Provide the number of lines in the entries below containing "résolution", with no further words.

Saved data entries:
────────────────────────────────────────

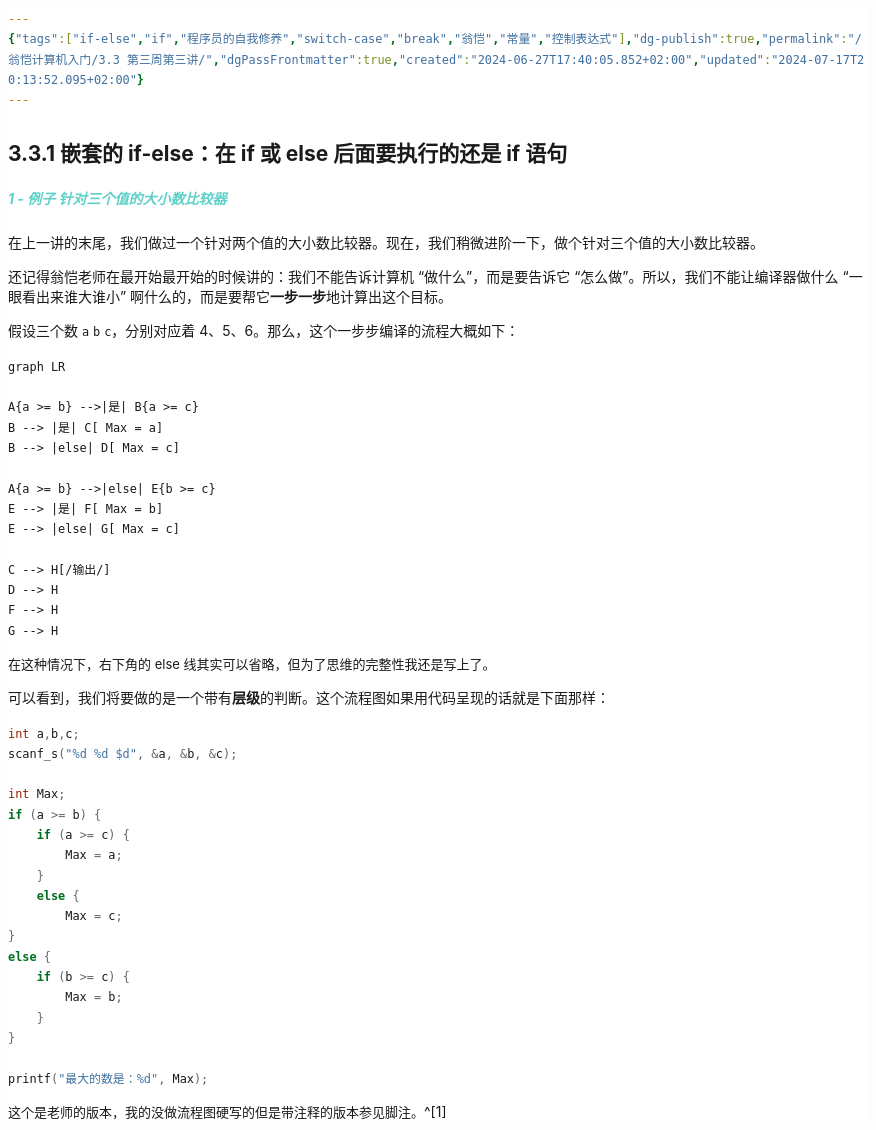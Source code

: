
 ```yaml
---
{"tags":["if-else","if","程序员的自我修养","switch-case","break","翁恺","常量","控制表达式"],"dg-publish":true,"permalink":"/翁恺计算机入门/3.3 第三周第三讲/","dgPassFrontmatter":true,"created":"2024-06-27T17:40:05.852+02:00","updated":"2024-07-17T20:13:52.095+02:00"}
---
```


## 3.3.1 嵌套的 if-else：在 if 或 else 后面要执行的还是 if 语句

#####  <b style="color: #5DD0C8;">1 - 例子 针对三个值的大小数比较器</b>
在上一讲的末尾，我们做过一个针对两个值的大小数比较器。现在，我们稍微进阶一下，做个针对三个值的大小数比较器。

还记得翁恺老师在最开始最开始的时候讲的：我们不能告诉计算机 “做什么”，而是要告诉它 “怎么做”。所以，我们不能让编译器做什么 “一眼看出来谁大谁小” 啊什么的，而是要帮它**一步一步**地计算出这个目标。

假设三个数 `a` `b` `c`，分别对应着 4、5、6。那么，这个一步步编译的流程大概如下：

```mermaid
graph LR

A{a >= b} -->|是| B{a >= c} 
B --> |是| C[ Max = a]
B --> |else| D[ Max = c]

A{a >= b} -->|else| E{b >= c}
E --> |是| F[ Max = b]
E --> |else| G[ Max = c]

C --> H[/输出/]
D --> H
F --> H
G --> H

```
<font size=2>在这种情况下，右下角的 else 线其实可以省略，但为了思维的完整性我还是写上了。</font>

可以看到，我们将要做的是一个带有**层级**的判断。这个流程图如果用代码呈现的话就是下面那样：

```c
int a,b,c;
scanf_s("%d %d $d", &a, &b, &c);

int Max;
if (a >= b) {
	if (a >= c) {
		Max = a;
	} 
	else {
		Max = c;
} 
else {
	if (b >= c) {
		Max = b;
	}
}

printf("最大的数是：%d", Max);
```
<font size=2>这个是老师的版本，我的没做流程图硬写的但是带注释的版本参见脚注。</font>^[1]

────────────────────────────────────────

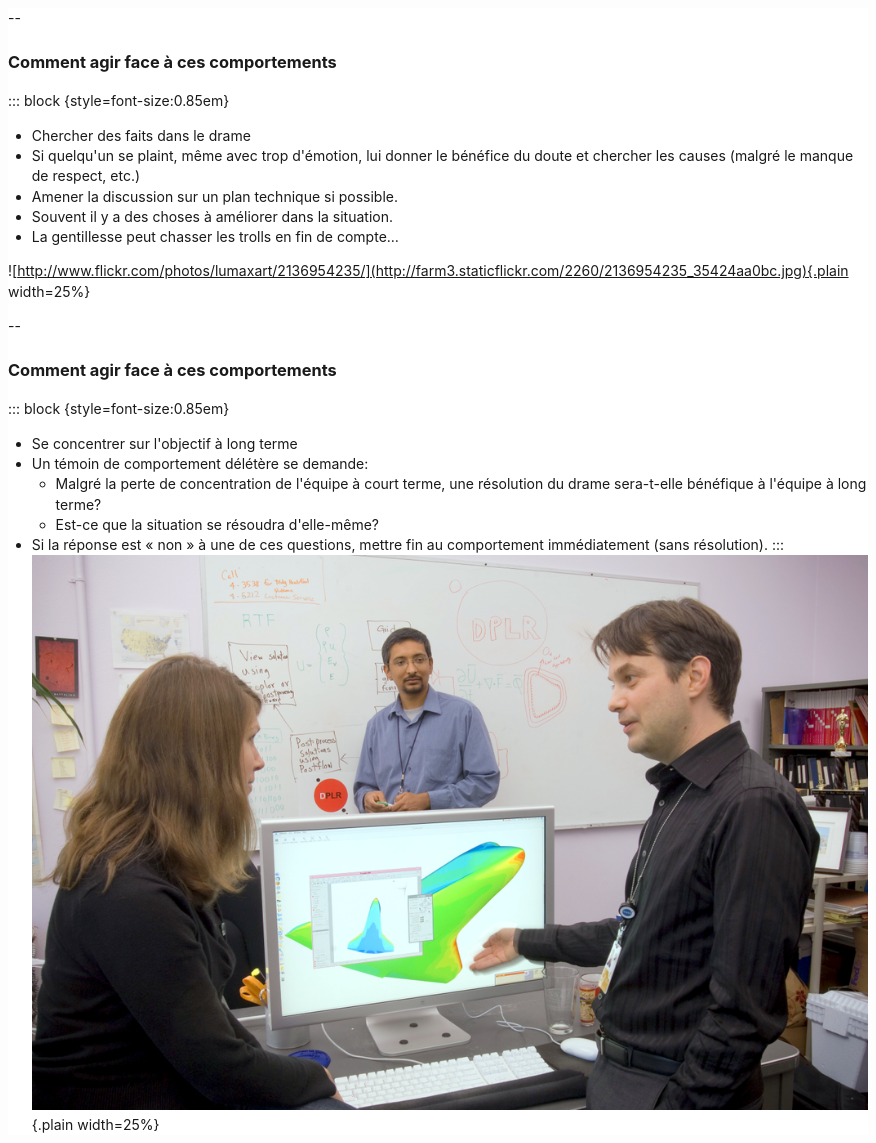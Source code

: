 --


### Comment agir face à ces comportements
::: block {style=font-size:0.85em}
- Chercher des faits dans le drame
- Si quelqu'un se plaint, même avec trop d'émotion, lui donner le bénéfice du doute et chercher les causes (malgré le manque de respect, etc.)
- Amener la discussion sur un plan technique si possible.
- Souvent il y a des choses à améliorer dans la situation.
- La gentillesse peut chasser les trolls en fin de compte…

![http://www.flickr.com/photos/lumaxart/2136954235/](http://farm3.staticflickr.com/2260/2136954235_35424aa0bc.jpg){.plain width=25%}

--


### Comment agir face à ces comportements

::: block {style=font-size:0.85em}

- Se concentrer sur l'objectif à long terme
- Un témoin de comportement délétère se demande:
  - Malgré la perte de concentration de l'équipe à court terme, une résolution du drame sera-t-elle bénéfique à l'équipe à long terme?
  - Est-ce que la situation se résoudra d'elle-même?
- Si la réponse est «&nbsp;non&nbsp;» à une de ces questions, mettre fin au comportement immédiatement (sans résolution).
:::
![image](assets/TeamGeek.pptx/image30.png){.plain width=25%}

────────────────────────────────────────

## Output for this task
2